- [REQUIRED WORK]: Each line in the entries below that holds the string "implementation" is to be listed.

- [DATA SUPPLIED]:
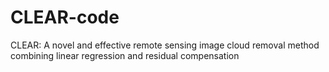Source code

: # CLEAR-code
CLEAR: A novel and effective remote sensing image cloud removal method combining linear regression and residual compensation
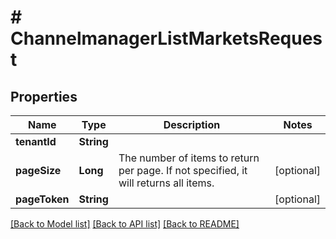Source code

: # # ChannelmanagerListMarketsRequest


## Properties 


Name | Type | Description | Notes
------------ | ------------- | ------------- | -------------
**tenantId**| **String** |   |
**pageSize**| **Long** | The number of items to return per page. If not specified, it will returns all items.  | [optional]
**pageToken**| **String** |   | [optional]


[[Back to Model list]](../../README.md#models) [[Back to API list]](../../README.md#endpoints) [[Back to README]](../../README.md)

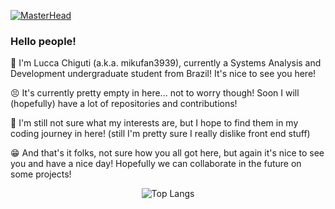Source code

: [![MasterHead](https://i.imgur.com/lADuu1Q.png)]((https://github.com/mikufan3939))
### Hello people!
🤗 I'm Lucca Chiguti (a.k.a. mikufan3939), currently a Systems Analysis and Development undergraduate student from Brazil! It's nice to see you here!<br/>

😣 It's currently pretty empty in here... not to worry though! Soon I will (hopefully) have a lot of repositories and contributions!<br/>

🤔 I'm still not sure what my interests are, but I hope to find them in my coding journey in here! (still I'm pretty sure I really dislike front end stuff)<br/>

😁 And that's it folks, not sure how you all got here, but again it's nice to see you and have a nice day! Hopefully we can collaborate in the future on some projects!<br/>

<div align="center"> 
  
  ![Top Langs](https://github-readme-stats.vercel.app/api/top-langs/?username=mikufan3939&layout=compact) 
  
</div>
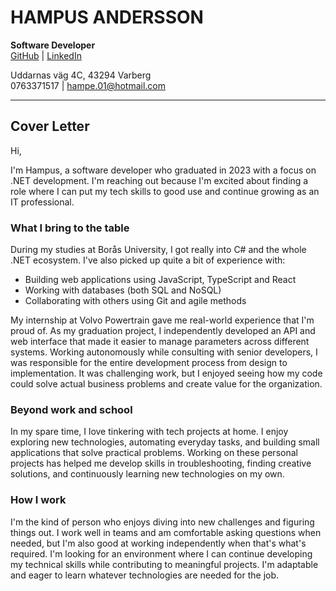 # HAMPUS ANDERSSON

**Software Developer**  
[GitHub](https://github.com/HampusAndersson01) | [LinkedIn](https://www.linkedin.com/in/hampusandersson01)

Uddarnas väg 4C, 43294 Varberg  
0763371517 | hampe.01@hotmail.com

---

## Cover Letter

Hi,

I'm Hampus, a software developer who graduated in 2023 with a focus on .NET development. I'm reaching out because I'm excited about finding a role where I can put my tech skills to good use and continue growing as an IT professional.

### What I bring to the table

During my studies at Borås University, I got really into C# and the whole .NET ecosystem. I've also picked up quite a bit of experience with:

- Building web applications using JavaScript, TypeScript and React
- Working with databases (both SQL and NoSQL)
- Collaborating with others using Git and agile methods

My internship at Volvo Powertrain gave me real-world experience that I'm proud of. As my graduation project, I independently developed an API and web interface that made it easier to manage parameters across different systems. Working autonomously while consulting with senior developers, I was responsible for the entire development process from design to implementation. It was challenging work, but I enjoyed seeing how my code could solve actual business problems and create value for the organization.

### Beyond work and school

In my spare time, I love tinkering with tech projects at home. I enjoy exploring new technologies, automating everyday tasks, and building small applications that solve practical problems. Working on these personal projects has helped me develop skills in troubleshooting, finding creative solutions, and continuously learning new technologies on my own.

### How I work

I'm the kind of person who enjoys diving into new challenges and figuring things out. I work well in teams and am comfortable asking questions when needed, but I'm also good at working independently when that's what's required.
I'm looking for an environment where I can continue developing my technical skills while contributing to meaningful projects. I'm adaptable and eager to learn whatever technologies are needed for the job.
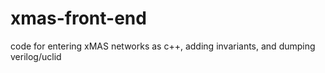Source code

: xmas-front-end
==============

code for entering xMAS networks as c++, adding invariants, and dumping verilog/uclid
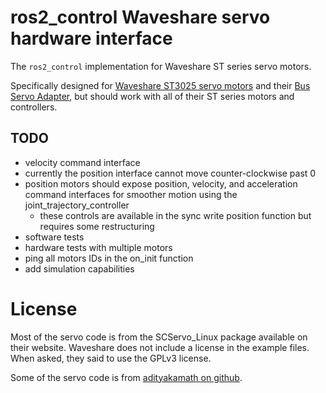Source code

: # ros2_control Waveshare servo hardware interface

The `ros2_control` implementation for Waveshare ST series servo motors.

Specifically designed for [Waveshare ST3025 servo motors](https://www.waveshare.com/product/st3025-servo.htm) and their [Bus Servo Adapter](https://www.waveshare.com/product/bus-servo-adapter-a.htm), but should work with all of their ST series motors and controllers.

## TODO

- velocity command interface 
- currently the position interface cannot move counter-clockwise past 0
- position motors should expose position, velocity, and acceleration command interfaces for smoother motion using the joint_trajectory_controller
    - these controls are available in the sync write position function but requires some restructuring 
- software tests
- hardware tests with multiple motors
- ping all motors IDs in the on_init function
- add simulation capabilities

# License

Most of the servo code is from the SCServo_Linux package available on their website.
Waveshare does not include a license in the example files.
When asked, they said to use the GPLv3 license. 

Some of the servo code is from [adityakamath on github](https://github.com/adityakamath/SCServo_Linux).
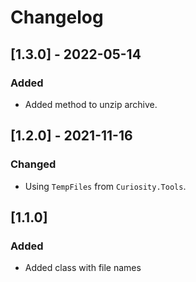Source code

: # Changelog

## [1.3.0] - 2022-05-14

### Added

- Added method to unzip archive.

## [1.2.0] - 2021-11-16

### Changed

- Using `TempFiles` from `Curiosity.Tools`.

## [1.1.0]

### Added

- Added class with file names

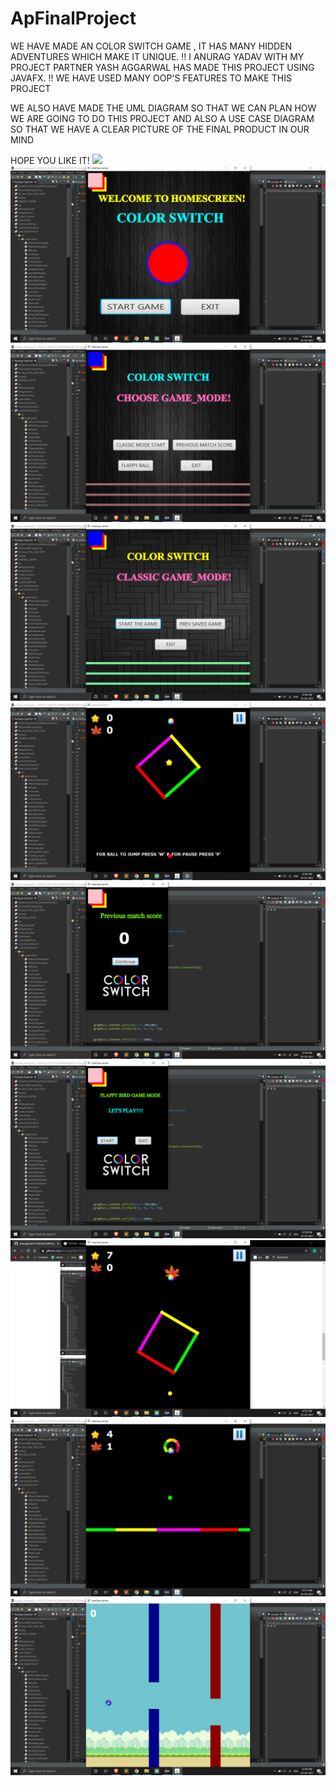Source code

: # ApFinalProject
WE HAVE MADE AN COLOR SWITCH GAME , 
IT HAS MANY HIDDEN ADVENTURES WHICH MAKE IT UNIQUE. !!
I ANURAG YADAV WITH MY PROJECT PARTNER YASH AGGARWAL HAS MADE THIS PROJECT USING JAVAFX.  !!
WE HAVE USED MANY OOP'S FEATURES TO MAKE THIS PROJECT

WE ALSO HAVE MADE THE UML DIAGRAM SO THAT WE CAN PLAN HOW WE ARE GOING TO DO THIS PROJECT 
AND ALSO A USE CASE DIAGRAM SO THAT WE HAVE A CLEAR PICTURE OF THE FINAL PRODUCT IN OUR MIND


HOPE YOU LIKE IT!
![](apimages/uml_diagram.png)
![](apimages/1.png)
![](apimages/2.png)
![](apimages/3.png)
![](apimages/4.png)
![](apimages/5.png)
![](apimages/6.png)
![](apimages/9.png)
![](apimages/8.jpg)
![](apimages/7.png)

- [SOLUTION TO THIS PROBLEM]:
My internship at Volvo Powertrain gave me real-world experience that I'm proud of. As my graduation project, I independently developed an API and web interface that made it easier to manage parameters across different systems. Working autonomously while consulting with senior developers, I was responsible for the entire development process from design to implementation. It was challenging work, but I enjoyed seeing how my code could solve actual business problems and create value for the organization.
The `ros2_control` implementation for Waveshare ST series servo motors.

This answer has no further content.